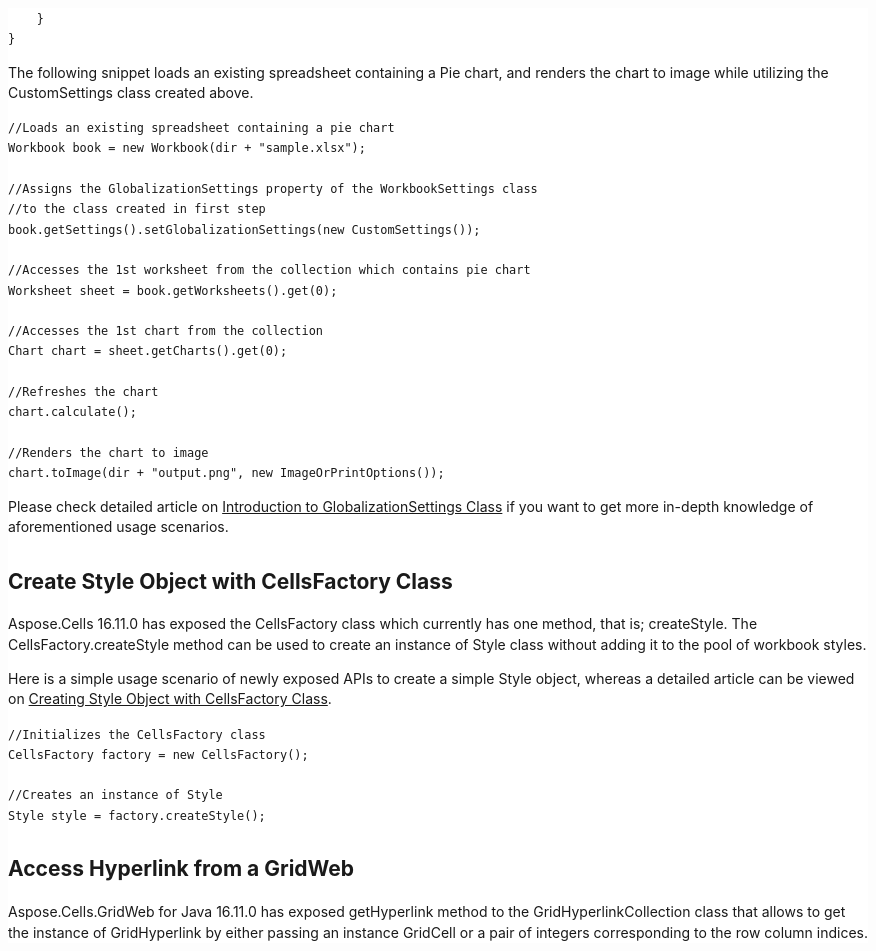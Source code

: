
 ```
    }
}
```

The following snippet loads an existing spreadsheet containing a Pie chart, and renders the chart to image while utilizing the CustomSettings class created above.

```
//Loads an existing spreadsheet containing a pie chart
Workbook book = new Workbook(dir + "sample.xlsx");

//Assigns the GlobalizationSettings property of the WorkbookSettings class
//to the class created in first step
book.getSettings().setGlobalizationSettings(new CustomSettings());

//Accesses the 1st worksheet from the collection which contains pie chart
Worksheet sheet = book.getWorksheets().get(0);

//Accesses the 1st chart from the collection
Chart chart = sheet.getCharts().get(0);

//Refreshes the chart
chart.calculate();

//Renders the chart to image
chart.toImage(dir + "output.png", new ImageOrPrintOptions());
```

Please check detailed article on [Introduction to GlobalizationSettings Class][4] if you want to get more in-depth knowledge of aforementioned usage scenarios.

## Create Style Object with CellsFactory Class

Aspose.Cells 16.11.0 has exposed the CellsFactory class which currently has one method, that is; createStyle. The CellsFactory.createStyle method can be used to create an instance of Style class without adding it to the pool of workbook styles.

Here is a simple usage scenario of newly exposed APIs to create a simple Style object, whereas a detailed article can be viewed on [Creating Style Object with CellsFactory Class][5].

```
//Initializes the CellsFactory class
CellsFactory factory = new CellsFactory();

//Creates an instance of Style
Style style = factory.createStyle();
```

## Access Hyperlink from a GridWeb

Aspose.Cells.GridWeb for Java 16.11.0 has exposed getHyperlink method to the GridHyperlinkCollection class that allows to get the instance of GridHyperlink by either passing an instance GridCell or a pair of integers corresponding to the row column indices.


[1]: http://www.aspose.com/downloads/cells/java/new-releases/aspose.cells-for-java-16.11.0/
[2]: https://docs.aspose.com/cells/java/release-notes/
[3]: https://docs.aspose.com/cells/java/upgrade-to-modern-aspose-cells-component/
[4]: https://docs.aspose.com/cells/java/using-globalizationsettings-class-for-custom-subtotal-labels-and-other-label-of-pie-chart/
[5]: https://docs.aspose.com/cells/java/create-style-object-using-cellsfactory-class/
[6]: https://docs.aspose.com/cells/java/access-hyperlink-object-of-the-gridweb-cell/
[7]: https://docs.aspose.com/cells/java/calculation-of-excel-2016-minifs-and-maxifs-functions/
[8]: https://docs.aspose.com/cells/java/change-the-absolute-path-of-external-link-data-source-file
[9]: https://docs.aspose.com/cells/java/public-api-changes-in-aspose-cells-16-11-0/
[10]: http://www.aspose.com/java/excel-component.aspx
[11]: http://www.aspose.com/community/files/72/java-components/aspose.cells-for-java/default.aspx
[12]: https://docs.aspose.com/cells/java/
[13]: http://www.aspose.com/api/java/cells/com.aspose.cells/index
[14]: https://forum.aspose.com/
[15]: https://blog.aspose.com/category/aspose-products/aspose-cells-product-family/
[16]: https://github.com/asposecells/Aspose_Cells_Java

# # # # # # #

*WORK TASK*. Please transcribe only the lines in the records above running from the line that has "Aspose.Cells 16.11.0 has" through the line that has "[12]: https://docs.aspose.com/cells/java/", both included, exactly as they appear.

*RESPONSE TO THIS EXERCISE*.
Aspose.Cells 16.11.0 has exposed the CellsFactory class which currently has one method, that is; createStyle. The CellsFactory.createStyle method can be used to create an instance of Style class without adding it to the pool of workbook styles.

Here is a simple usage scenario of newly exposed APIs to create a simple Style object, whereas a detailed article can be viewed on [Creating Style Object with CellsFactory Class][5].

```
//Initializes the CellsFactory class
CellsFactory factory = new CellsFactory();

//Creates an instance of Style
Style style = factory.createStyle();
```

## Access Hyperlink from a GridWeb

Aspose.Cells.GridWeb for Java 16.11.0 has exposed getHyperlink method to the GridHyperlinkCollection class that allows to get the instance of GridHyperlink by either passing an instance GridCell or a pair of integers corresponding to the row column indices.


[1]: http://www.aspose.com/downloads/cells/java/new-releases/aspose.cells-for-java-16.11.0/
[2]: https://docs.aspose.com/cells/java/release-notes/
[3]: https://docs.aspose.com/cells/java/upgrade-to-modern-aspose-cells-component/
[4]: https://docs.aspose.com/cells/java/using-globalizationsettings-class-for-custom-subtotal-labels-and-other-label-of-pie-chart/
[5]: https://docs.aspose.com/cells/java/create-style-object-using-cellsfactory-class/
[6]: https://docs.aspose.com/cells/java/access-hyperlink-object-of-the-gridweb-cell/
[7]: https://docs.aspose.com/cells/java/calculation-of-excel-2016-minifs-and-maxifs-functions/
[8]: https://docs.aspose.com/cells/java/change-the-absolute-path-of-external-link-data-source-file
[9]: https://docs.aspose.com/cells/java/public-api-changes-in-aspose-cells-16-11-0/
[10]: http://www.aspose.com/java/excel-component.aspx
[11]: http://www.aspose.com/community/files/72/java-components/aspose.cells-for-java/default.aspx
[12]: https://docs.aspose.com/cells/java/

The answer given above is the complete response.